*WHAT THIS TASK INVOLVES*: Look through the records below for the word "chrysalis". Report how many lines have it, and only that number.

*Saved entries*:

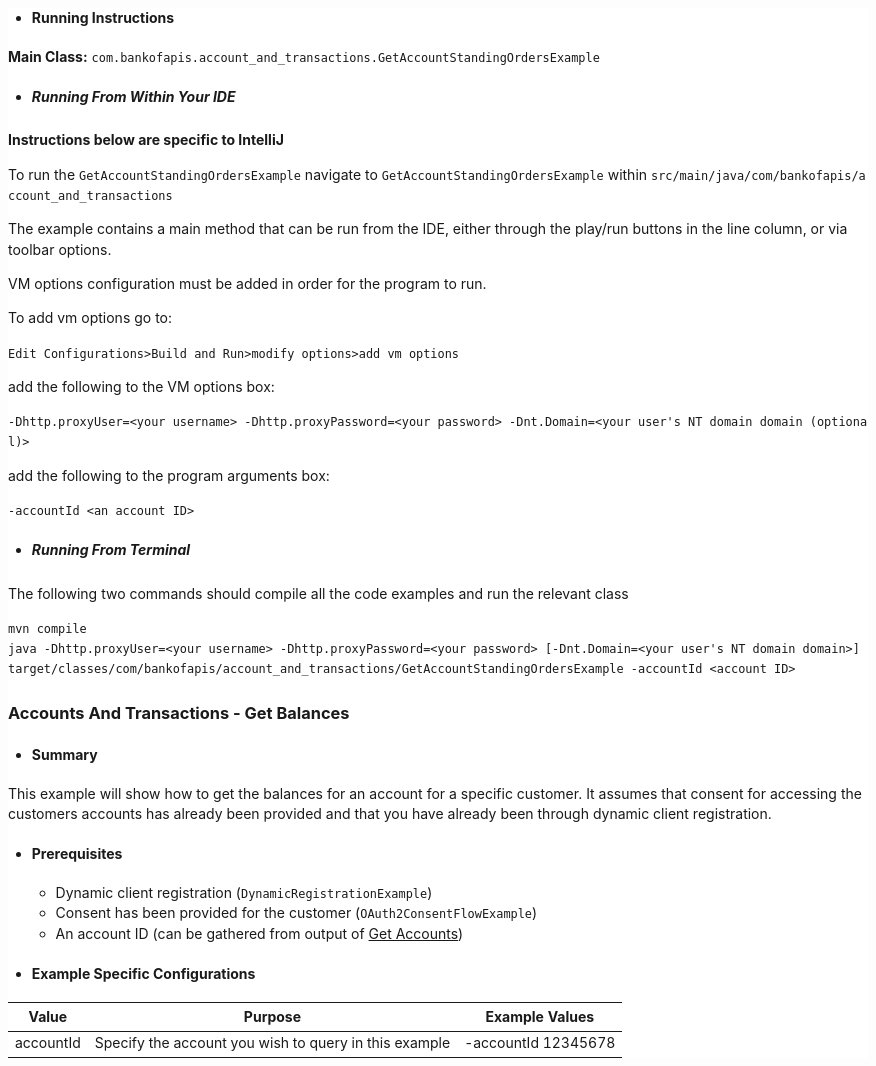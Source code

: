 * #### Running Instructions

__Main Class:__ `com.bankofapis.account_and_transactions.GetAccountStandingOrdersExample`

* ##### Running From Within Your IDE

__Instructions below are specific to IntelliJ__

To run the `GetAccountStandingOrdersExample` navigate to `GetAccountStandingOrdersExample`
within `src/main/java/com/bankofapis/account_and_transactions`

The example contains a main method that can be run from the IDE, either through the play/run buttons in the line column,
or via toolbar options.

VM options configuration must be added in order for the program to run.

To add vm options go to:

`Edit Configurations>Build and Run>modify options>add vm options`

add the following to the VM options box:

    -Dhttp.proxyUser=<your username> -Dhttp.proxyPassword=<your password> -Dnt.Domain=<your user's NT domain domain (optional)>

add the following to the program arguments box:

    -accountId <an account ID>

* ##### Running From Terminal

The following two commands should compile all the code examples and run the relevant class

    mvn compile
    java -Dhttp.proxyUser=<your username> -Dhttp.proxyPassword=<your password> [-Dnt.Domain=<your user's NT domain domain>] target/classes/com/bankofapis/account_and_transactions/GetAccountStandingOrdersExample -accountId <account ID>


### Accounts And Transactions - Get Balances

* #### Summary

This example will show how to get the balances for an account for a specific customer. It assumes that consent
for accessing the customers accounts has already been provided and that you have already been through dynamic client
registration.

* #### Prerequisites

  - Dynamic client registration (`DynamicRegistrationExample`)
  - Consent has been provided for the customer (`OAuth2ConsentFlowExample`)
  - An account ID (can be gathered from output of [Get Accounts](#accounts-and-transactions---get-accounts))

* #### Example Specific Configurations

Value | Purpose | Example Values
--- | --- | ---
accountId | Specify the account you wish to query in this example | -accountId 12345678
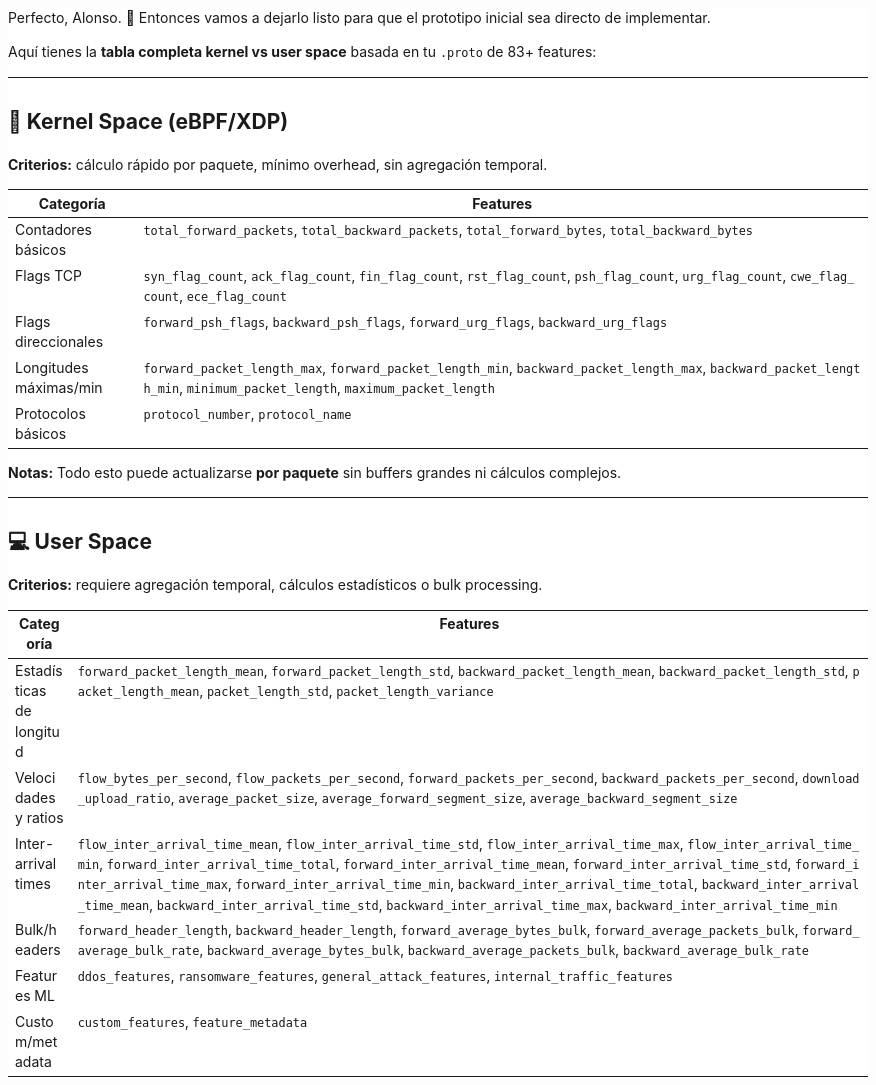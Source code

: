 
Perfecto, Alonso. 💪 Entonces vamos a dejarlo listo para que el prototipo inicial sea directo de implementar.

Aquí tienes la **tabla completa kernel vs user space** basada en tu `.proto` de 83+ features:

---

## 🖤 **Kernel Space (eBPF/XDP)**

**Criterios:** cálculo rápido por paquete, mínimo overhead, sin agregación temporal.

| Categoría              | Features                                                                                                                                                               |
| ---------------------- | ---------------------------------------------------------------------------------------------------------------------------------------------------------------------- |
| Contadores básicos     | `total_forward_packets`, `total_backward_packets`, `total_forward_bytes`, `total_backward_bytes`                                                                       |
| Flags TCP              | `syn_flag_count`, `ack_flag_count`, `fin_flag_count`, `rst_flag_count`, `psh_flag_count`, `urg_flag_count`, `cwe_flag_count`, `ece_flag_count`                         |
| Flags direccionales    | `forward_psh_flags`, `backward_psh_flags`, `forward_urg_flags`, `backward_urg_flags`                                                                                   |
| Longitudes máximas/min | `forward_packet_length_max`, `forward_packet_length_min`, `backward_packet_length_max`, `backward_packet_length_min`, `minimum_packet_length`, `maximum_packet_length` |
| Protocolos básicos     | `protocol_number`, `protocol_name`                                                                                                                                     |

**Notas:** Todo esto puede actualizarse **por paquete** sin buffers grandes ni cálculos complejos.

---

## 💻 **User Space**

**Criterios:** requiere agregación temporal, cálculos estadísticos o bulk processing.

| Categoría                | Features                                                                                                                                                                                                                                                                                                                                                                                                                                                                                   |
| ------------------------ | ------------------------------------------------------------------------------------------------------------------------------------------------------------------------------------------------------------------------------------------------------------------------------------------------------------------------------------------------------------------------------------------------------------------------------------------------------------------------------------------ |
| Estadísticas de longitud | `forward_packet_length_mean`, `forward_packet_length_std`, `backward_packet_length_mean`, `backward_packet_length_std`, `packet_length_mean`, `packet_length_std`, `packet_length_variance`                                                                                                                                                                                                                                                                                                |
| Velocidades y ratios     | `flow_bytes_per_second`, `flow_packets_per_second`, `forward_packets_per_second`, `backward_packets_per_second`, `download_upload_ratio`, `average_packet_size`, `average_forward_segment_size`, `average_backward_segment_size`                                                                                                                                                                                                                                                           |
| Inter-arrival times      | `flow_inter_arrival_time_mean`, `flow_inter_arrival_time_std`, `flow_inter_arrival_time_max`, `flow_inter_arrival_time_min`, `forward_inter_arrival_time_total`, `forward_inter_arrival_time_mean`, `forward_inter_arrival_time_std`, `forward_inter_arrival_time_max`, `forward_inter_arrival_time_min`, `backward_inter_arrival_time_total`, `backward_inter_arrival_time_mean`, `backward_inter_arrival_time_std`, `backward_inter_arrival_time_max`, `backward_inter_arrival_time_min` |
| Bulk/headers             | `forward_header_length`, `backward_header_length`, `forward_average_bytes_bulk`, `forward_average_packets_bulk`, `forward_average_bulk_rate`, `backward_average_bytes_bulk`, `backward_average_packets_bulk`, `backward_average_bulk_rate`                                                                                                                                                                                                                                                 |
| Features ML              | `ddos_features`, `ransomware_features`, `general_attack_features`, `internal_traffic_features`                                                                                                                                                                                                                                                                                                                                                                                             |
| Custom/metadata          | `custom_features`, `feature_metadata`                                                                                                                                                                                                                                                                                                                                                                                                                                                      |
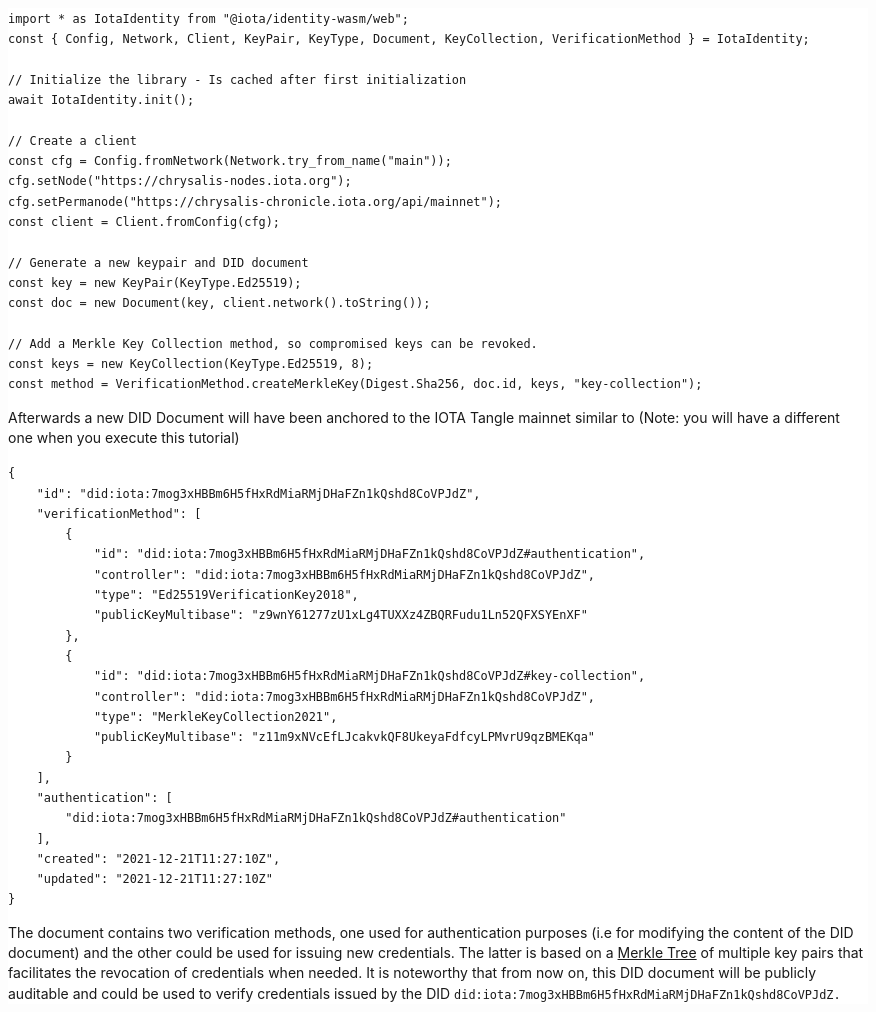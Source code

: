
 ```
import * as IotaIdentity from "@iota/identity-wasm/web";
const { Config, Network, Client, KeyPair, KeyType, Document, KeyCollection, VerificationMethod } = IotaIdentity;

// Initialize the library - Is cached after first initialization
await IotaIdentity.init();

// Create a client
const cfg = Config.fromNetwork(Network.try_from_name("main"));
cfg.setNode("https://chrysalis-nodes.iota.org");
cfg.setPermanode("https://chrysalis-chronicle.iota.org/api/mainnet");
const client = Client.fromConfig(cfg);

// Generate a new keypair and DID document
const key = new KeyPair(KeyType.Ed25519);
const doc = new Document(key, client.network().toString());

// Add a Merkle Key Collection method, so compromised keys can be revoked.
const keys = new KeyCollection(KeyType.Ed25519, 8);
const method = VerificationMethod.createMerkleKey(Digest.Sha256, doc.id, keys, "key-collection");
```

Afterwards a new DID Document will have been anchored to the IOTA Tangle mainnet similar to (Note: you will have a different one when you execute this tutorial)

```
{
    "id": "did:iota:7mog3xHBBm6H5fHxRdMiaRMjDHaFZn1kQshd8CoVPJdZ",
    "verificationMethod": [
        {
            "id": "did:iota:7mog3xHBBm6H5fHxRdMiaRMjDHaFZn1kQshd8CoVPJdZ#authentication",
            "controller": "did:iota:7mog3xHBBm6H5fHxRdMiaRMjDHaFZn1kQshd8CoVPJdZ",
            "type": "Ed25519VerificationKey2018",
            "publicKeyMultibase": "z9wnY61277zU1xLg4TUXXz4ZBQRFudu1Ln52QFXSYEnXF"
        },
        {
            "id": "did:iota:7mog3xHBBm6H5fHxRdMiaRMjDHaFZn1kQshd8CoVPJdZ#key-collection",
            "controller": "did:iota:7mog3xHBBm6H5fHxRdMiaRMjDHaFZn1kQshd8CoVPJdZ",
            "type": "MerkleKeyCollection2021",
            "publicKeyMultibase": "z11m9xNVcEfLJcakvkQF8UkeyaFdfcyLPMvrU9qzBMEKqa"
        }
    ],
    "authentication": [
        "did:iota:7mog3xHBBm6H5fHxRdMiaRMjDHaFZn1kQshd8CoVPJdZ#authentication"
    ],
    "created": "2021-12-21T11:27:10Z",
    "updated": "2021-12-21T11:27:10Z"
}
```

The document contains two verification methods, one used for authentication purposes (i.e for modifying the content of the DID document) and the other could be used for issuing new credentials. The latter is based on a [Merkle Tree](https://en.wikipedia.org/wiki/Merkle_tree) of multiple key pairs that facilitates the revocation of credentials when needed. It is noteworthy that from now on, this DID document will be publicly auditable and could be used to verify credentials issued by the DID `did:iota:7mog3xHBBm6H5fHxRdMiaRMjDHaFZn1kQshd8CoVPJdZ. `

*TASK ANSWER*: 2